You wait ages for an architectural epic and then two come along (almost) at once. Last year Francis Ford Coppola’s misfiring fable Megalopolis was released, with a story about a visionary architect struggling to realise a utopian project in the face of political intrigue and opposition. Now, from director Brady Corbet, comes The Brutalist, in which a visionary architect rises out of the horrors of the second world war and the grime of post-war poverty to realise a utopian project in the face of personal disasters and opposition.
The Brutalist and Megalopolis are very different films, but they are also very similar, not least in their relationship to a third film, in some ways the defining architectural drama: King Vidor’s The Fountainhead (1949), adapted from Ayn Rand’s 1943 novel of the same name, in which a visionary architect struggles to realise a utopian project in the face of scheming, petty rivals. The template, by now, is pretty clear: a singular genius, an architectural dream, and an unready world filled with meaner minds.

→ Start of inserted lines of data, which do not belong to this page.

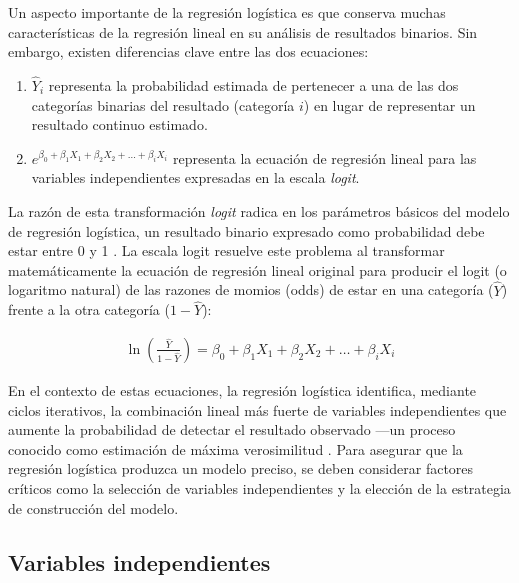 \documentclass[12pt]{article}
\begin{document}
Un aspecto importante de la regresi\'on log\'istica es que conserva muchas caracter\'isticas de la regresi\'on lineal en su an\'alisis de resultados binarios. Sin embargo, existen diferencias clave entre las dos ecuaciones:

\begin{enumerate}
  \item $\hat{Y}_i$ representa la probabilidad estimada de pertenecer a una de las dos categor\'ias binarias del resultado (categor\'ia $i$) en lugar de representar un resultado continuo estimado.
  
  \item $e^{\beta_0 + \beta_1 X_1 + \beta_2 X_2 + \ldots + \beta_i X_i}$ representa la ecuaci\'on de regresi\'on lineal para las variables independientes expresadas en la escala \textit{logit}.
\end{enumerate}

La raz\'on de esta transformaci\'on \textit{logit} radica en los par\'ametros b\'asicos del modelo de regresi\'on log\'istica, un resultado binario expresado como probabilidad debe estar entre 0 y 1 \cite{darlington1990}. La escala logit resuelve este problema al transformar matem\'aticamente la ecuaci\'on de regresi\'on lineal original para producir el logit (o logaritmo natural) de las razones de momios (odds) de estar en una categor\'ia ($\hat{Y}$) frente a la otra categor\'ia ($1 - \hat{Y}$):

\begin{eqnarray}
\ln\left(\frac{\hat{Y}}{1 - \hat{Y}}\right) = \beta_0 + \beta_1 X_1 + \beta_2 X_2 + \ldots + \beta_i X_i
\end{eqnarray}

En el contexto de estas ecuaciones, la regresi\'on log\'istica identifica, mediante ciclos iterativos, la combinaci\'on lineal m\'as fuerte de variables independientes que aumente la probabilidad de detectar el resultado observado —un proceso conocido como estimaci\'on de m\'axima verosimilitud \cite{tabachnick2007,hosmer2000}. Para asegurar que la regresi\'on log\'istica produzca un modelo preciso, se deben considerar factores cr\'iticos como la selecci\'on de variables independientes y la elecci\'on de la estrategia de construcci\'on del modelo.

\subsection{Variables independientes}
\end{document}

The Brutalist has been eagerly anticipated in architectural circles
Writing for Dezeen about Megalopolis last year I remarked that its celebration of the blank-slate architectural prophet was oddly old-fashioned, a mid-20th-century sort of story rather out of step with the present. And The Brutalist roots its own version of the myth in that time and milieu.
But perhaps it’s not so old-fashioned after all. If we’ve been given not one but two retellings of the same parable, then it might have more relevance than expected. It’s worth considering what that might say about architecture in the present moment.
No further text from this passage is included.